§ Exercise data:
=-=-=

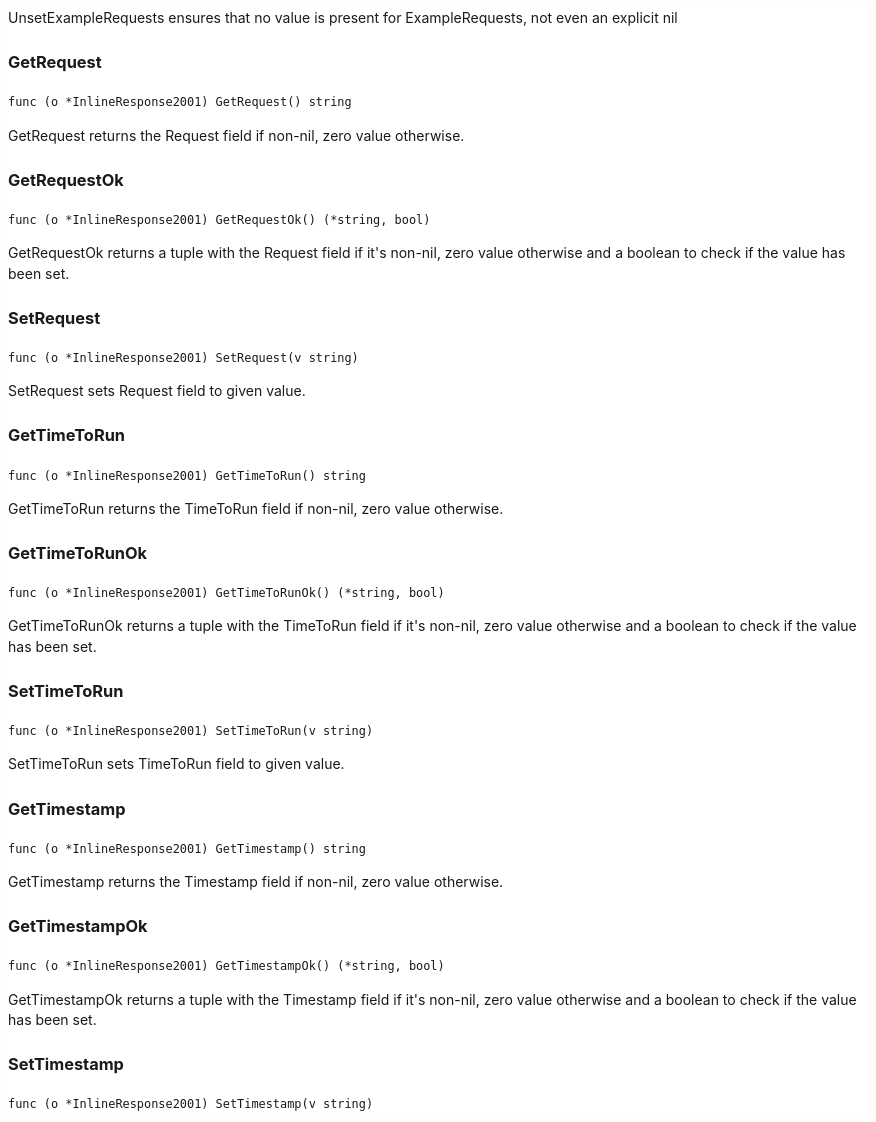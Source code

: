 UnsetExampleRequests ensures that no value is present for ExampleRequests, not even an explicit nil
### GetRequest

`func (o *InlineResponse2001) GetRequest() string`

GetRequest returns the Request field if non-nil, zero value otherwise.

### GetRequestOk

`func (o *InlineResponse2001) GetRequestOk() (*string, bool)`

GetRequestOk returns a tuple with the Request field if it's non-nil, zero value otherwise
and a boolean to check if the value has been set.

### SetRequest

`func (o *InlineResponse2001) SetRequest(v string)`

SetRequest sets Request field to given value.


### GetTimeToRun

`func (o *InlineResponse2001) GetTimeToRun() string`

GetTimeToRun returns the TimeToRun field if non-nil, zero value otherwise.

### GetTimeToRunOk

`func (o *InlineResponse2001) GetTimeToRunOk() (*string, bool)`

GetTimeToRunOk returns a tuple with the TimeToRun field if it's non-nil, zero value otherwise
and a boolean to check if the value has been set.

### SetTimeToRun

`func (o *InlineResponse2001) SetTimeToRun(v string)`

SetTimeToRun sets TimeToRun field to given value.


### GetTimestamp

`func (o *InlineResponse2001) GetTimestamp() string`

GetTimestamp returns the Timestamp field if non-nil, zero value otherwise.

### GetTimestampOk

`func (o *InlineResponse2001) GetTimestampOk() (*string, bool)`

GetTimestampOk returns a tuple with the Timestamp field if it's non-nil, zero value otherwise
and a boolean to check if the value has been set.

### SetTimestamp

`func (o *InlineResponse2001) SetTimestamp(v string)`
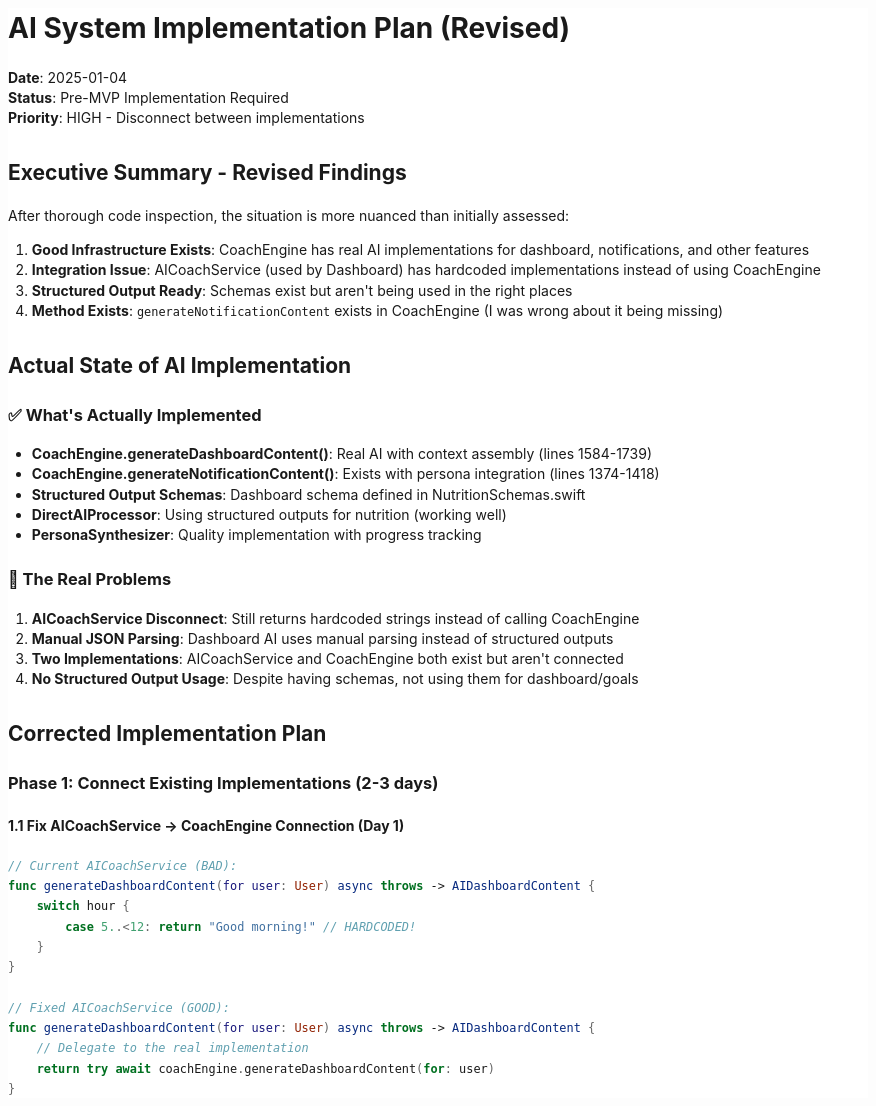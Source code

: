 # AI System Implementation Plan (Revised)

**Date**: 2025-01-04  
**Status**: Pre-MVP Implementation Required  
**Priority**: HIGH - Disconnect between implementations

## Executive Summary - Revised Findings

After thorough code inspection, the situation is more nuanced than initially assessed:

1. **Good Infrastructure Exists**: CoachEngine has real AI implementations for dashboard, notifications, and other features
2. **Integration Issue**: AICoachService (used by Dashboard) has hardcoded implementations instead of using CoachEngine
3. **Structured Output Ready**: Schemas exist but aren't being used in the right places
4. **Method Exists**: `generateNotificationContent` exists in CoachEngine (I was wrong about it being missing)

## Actual State of AI Implementation

### ✅ What's Actually Implemented
- **CoachEngine.generateDashboardContent()**: Real AI with context assembly (lines 1584-1739)
- **CoachEngine.generateNotificationContent()**: Exists with persona integration (lines 1374-1418)
- **Structured Output Schemas**: Dashboard schema defined in NutritionSchemas.swift
- **DirectAIProcessor**: Using structured outputs for nutrition (working well)
- **PersonaSynthesizer**: Quality implementation with progress tracking

### 🚨 The Real Problems
1. **AICoachService Disconnect**: Still returns hardcoded strings instead of calling CoachEngine
2. **Manual JSON Parsing**: Dashboard AI uses manual parsing instead of structured outputs
3. **Two Implementations**: AICoachService and CoachEngine both exist but aren't connected
4. **No Structured Output Usage**: Despite having schemas, not using them for dashboard/goals

## Corrected Implementation Plan

### Phase 1: Connect Existing Implementations (2-3 days)

#### 1.1 Fix AICoachService → CoachEngine Connection (Day 1)
```swift
// Current AICoachService (BAD):
func generateDashboardContent(for user: User) async throws -> AIDashboardContent {
    switch hour {
        case 5..<12: return "Good morning!" // HARDCODED!
    }
}

// Fixed AICoachService (GOOD):
func generateDashboardContent(for user: User) async throws -> AIDashboardContent {
    // Delegate to the real implementation
    return try await coachEngine.generateDashboardContent(for: user)
}
```
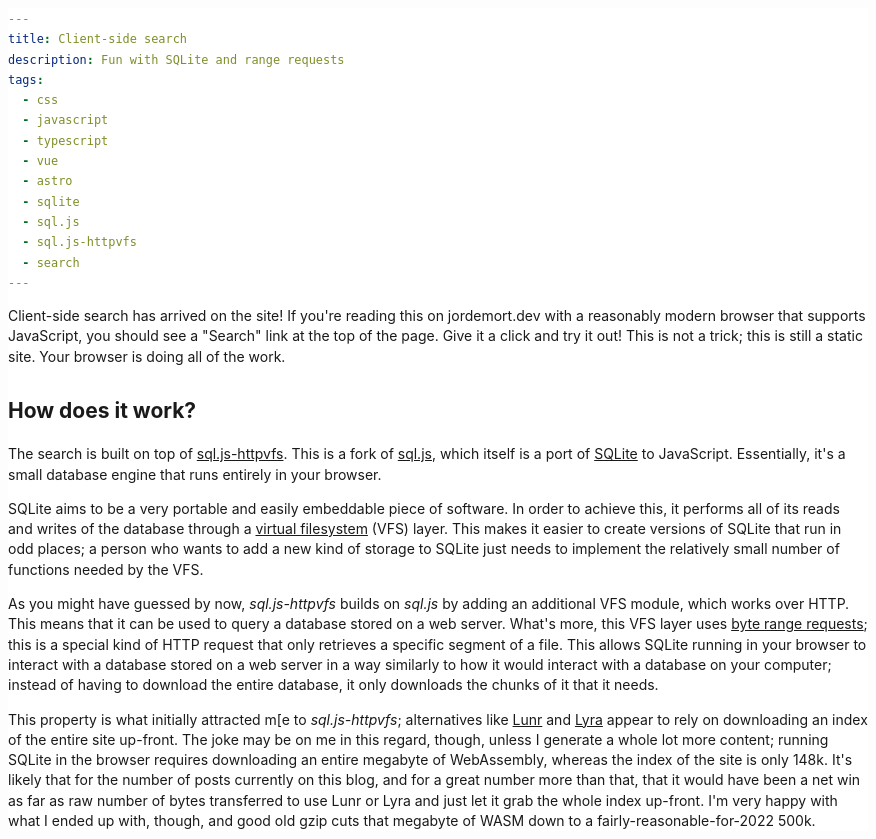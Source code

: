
 ```yaml
---
title: Client-side search
description: Fun with SQLite and range requests
tags:
  - css
  - javascript
  - typescript
  - vue
  - astro
  - sqlite
  - sql.js
  - sql.js-httpvfs
  - search
---
```


Client-side search has arrived on the site!
If you're reading this on jordemort.dev with a reasonably modern browser that supports JavaScript, you should see a "Search" link at the top of the page.
Give it a click and try it out!
This is not a trick; this is still a static site.
Your browser is doing all of the work.

## How does it work?

The search is built on top of [sql.js-httpvfs](https://github.com/phiresky/sql.js-httpvfs).
This is a fork of [sql.js](https://github.com/sql-js/sql.js), which itself is a port of [SQLite](https://www.sqlite.org/) to JavaScript.
Essentially, it's a small database engine that runs entirely in your browser.

SQLite aims to be a very portable and easily embeddable piece of software.
In order to achieve this, it performs all of its reads and writes of the database through a [virtual filesystem](https://www.sqlite.org/vfs.html) (VFS) layer.
This makes it easier to create versions of SQLite that run in odd places; a person who wants to add a new kind of storage to SQLite just needs to implement the relatively small number of functions needed by the VFS.

As you might have guessed by now, <em>sql.js-httpvfs</em> builds on <em>sql.js</em> by adding an additional VFS module, which works over HTTP.
This means that it can be used to query a database stored on a web server.
What's more, this VFS layer uses [byte range requests](https://developer.mozilla.org/en-US/docs/Web/HTTP/Range_requests); this is a special kind of HTTP request that only retrieves a specific segment of a file.
This allows SQLite running in your browser to interact with a database stored on a web server in a way similarly to how it would interact with a database on your computer; instead of having to download the entire database, it only downloads the chunks of it that it needs.

This property is what initially attracted m[e to <em>sql.js-httpvfs</em>; alternatives like [Lunr](https://lunrjs.com/) and [Lyra](https://lyrajs.io/) appear to rely on downloading an index of the entire site up-front.
The joke may be on me in this regard, though, unless I generate a whole lot more content; running SQLite in the browser requires downloading an entire megabyte of WebAssembly, whereas the index of the site is only 148k.
It's likely that for the number of posts currently on this blog, and for a great number more than that, that it would have been a net win as far as raw number of bytes transferred to use Lunr or Lyra and just let it grab the whole index up-front.
I'm very happy with what I ended up with, though, and good old gzip cuts that megabyte of WASM down to a fairly-reasonable-for-2022 500k.
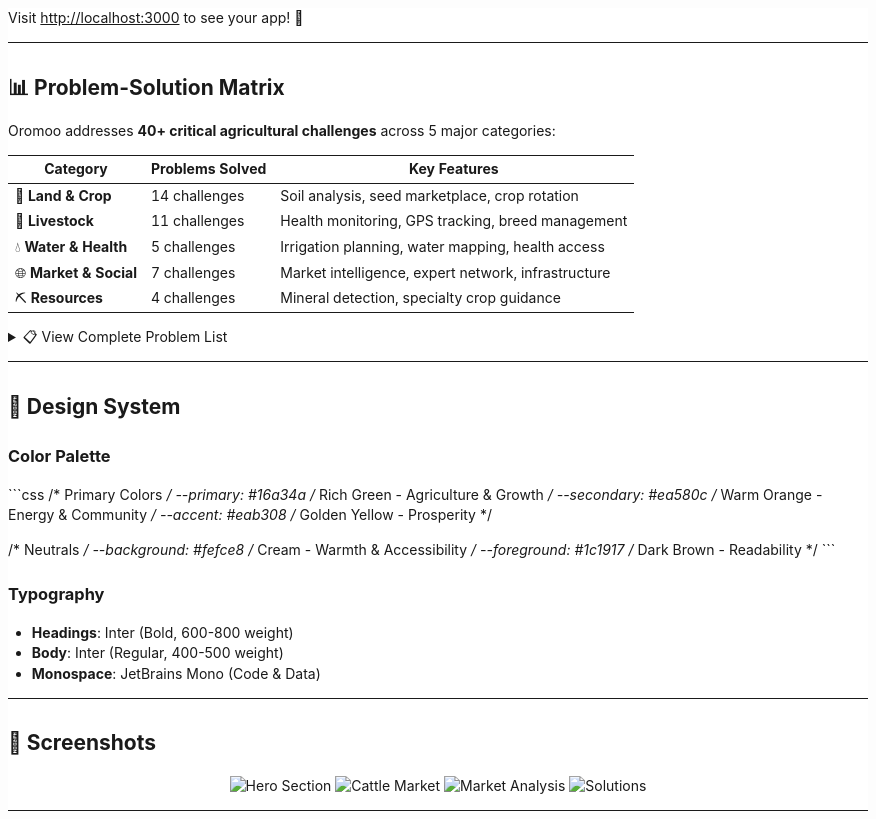 Visit [http://localhost:3000](http://localhost:3000) to see your app! 🎉

---

## 📊 Problem-Solution Matrix

Oromoo addresses **40+ critical agricultural challenges** across 5 major categories:

| Category | Problems Solved | Key Features |
|----------|----------------|--------------|
| 🌱 **Land & Crop** | 14 challenges | Soil analysis, seed marketplace, crop rotation |
| 🐄 **Livestock** | 11 challenges | Health monitoring, GPS tracking, breed management |
| 💧 **Water & Health** | 5 challenges | Irrigation planning, water mapping, health access |
| 🌐 **Market & Social** | 7 challenges | Market intelligence, expert network, infrastructure |
| ⛏️ **Resources** | 4 challenges | Mineral detection, specialty crop guidance |

<details><summary>📋 View Complete Problem List</summary></details>

---

## 🎨 Design System

### Color Palette
\`\`\`css
/* Primary Colors */
--primary: #16a34a      /* Rich Green - Agriculture & Growth */
--secondary: #ea580c    /* Warm Orange - Energy & Community */
--accent: #eab308       /* Golden Yellow - Prosperity */

/* Neutrals */
--background: #fefce8   /* Cream - Warmth & Accessibility */
--foreground: #1c1917   /* Dark Brown - Readability */
\`\`\`

### Typography
- **Headings**: Inter (Bold, 600-800 weight)
- **Body**: Inter (Regular, 400-500 weight)
- **Monospace**: JetBrains Mono (Code & Data)

---

## 📱 Screenshots

<div align="center">
  <img src="/screenshots/hero.png" alt="Hero Section" width="400"/>
  <img src="/screenshots/cattle-market.png" alt="Cattle Market" width="400"/>
  <img src="/screenshots/market-analysis.png" alt="Market Analysis" width="400"/>
  <img src="/screenshots/solutions.png" alt="Solutions" width="400"/>
</div>

---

=-=-=

§ Task statement: Up to and including the line that holds "### GetTimestampOk", restate word for word each line of the records from their start, and only those lines, leaving out the pictures.

§ Output for this task:
Source code

: UnsetExampleRequests ensures that no value is present for ExampleRequests, not even an explicit nil
### GetRequest

`func (o *InlineResponse2001) GetRequest() string`

GetRequest returns the Request field if non-nil, zero value otherwise.

### GetRequestOk

`func (o *InlineResponse2001) GetRequestOk() (*string, bool)`

GetRequestOk returns a tuple with the Request field if it's non-nil, zero value otherwise
and a boolean to check if the value has been set.

### SetRequest

`func (o *InlineResponse2001) SetRequest(v string)`

SetRequest sets Request field to given value.


### GetTimeToRun

`func (o *InlineResponse2001) GetTimeToRun() string`

GetTimeToRun returns the TimeToRun field if non-nil, zero value otherwise.

### GetTimeToRunOk

`func (o *InlineResponse2001) GetTimeToRunOk() (*string, bool)`

GetTimeToRunOk returns a tuple with the TimeToRun field if it's non-nil, zero value otherwise
and a boolean to check if the value has been set.

### SetTimeToRun

`func (o *InlineResponse2001) SetTimeToRun(v string)`

SetTimeToRun sets TimeToRun field to given value.


### GetTimestamp

`func (o *InlineResponse2001) GetTimestamp() string`

GetTimestamp returns the Timestamp field if non-nil, zero value otherwise.

### GetTimestampOk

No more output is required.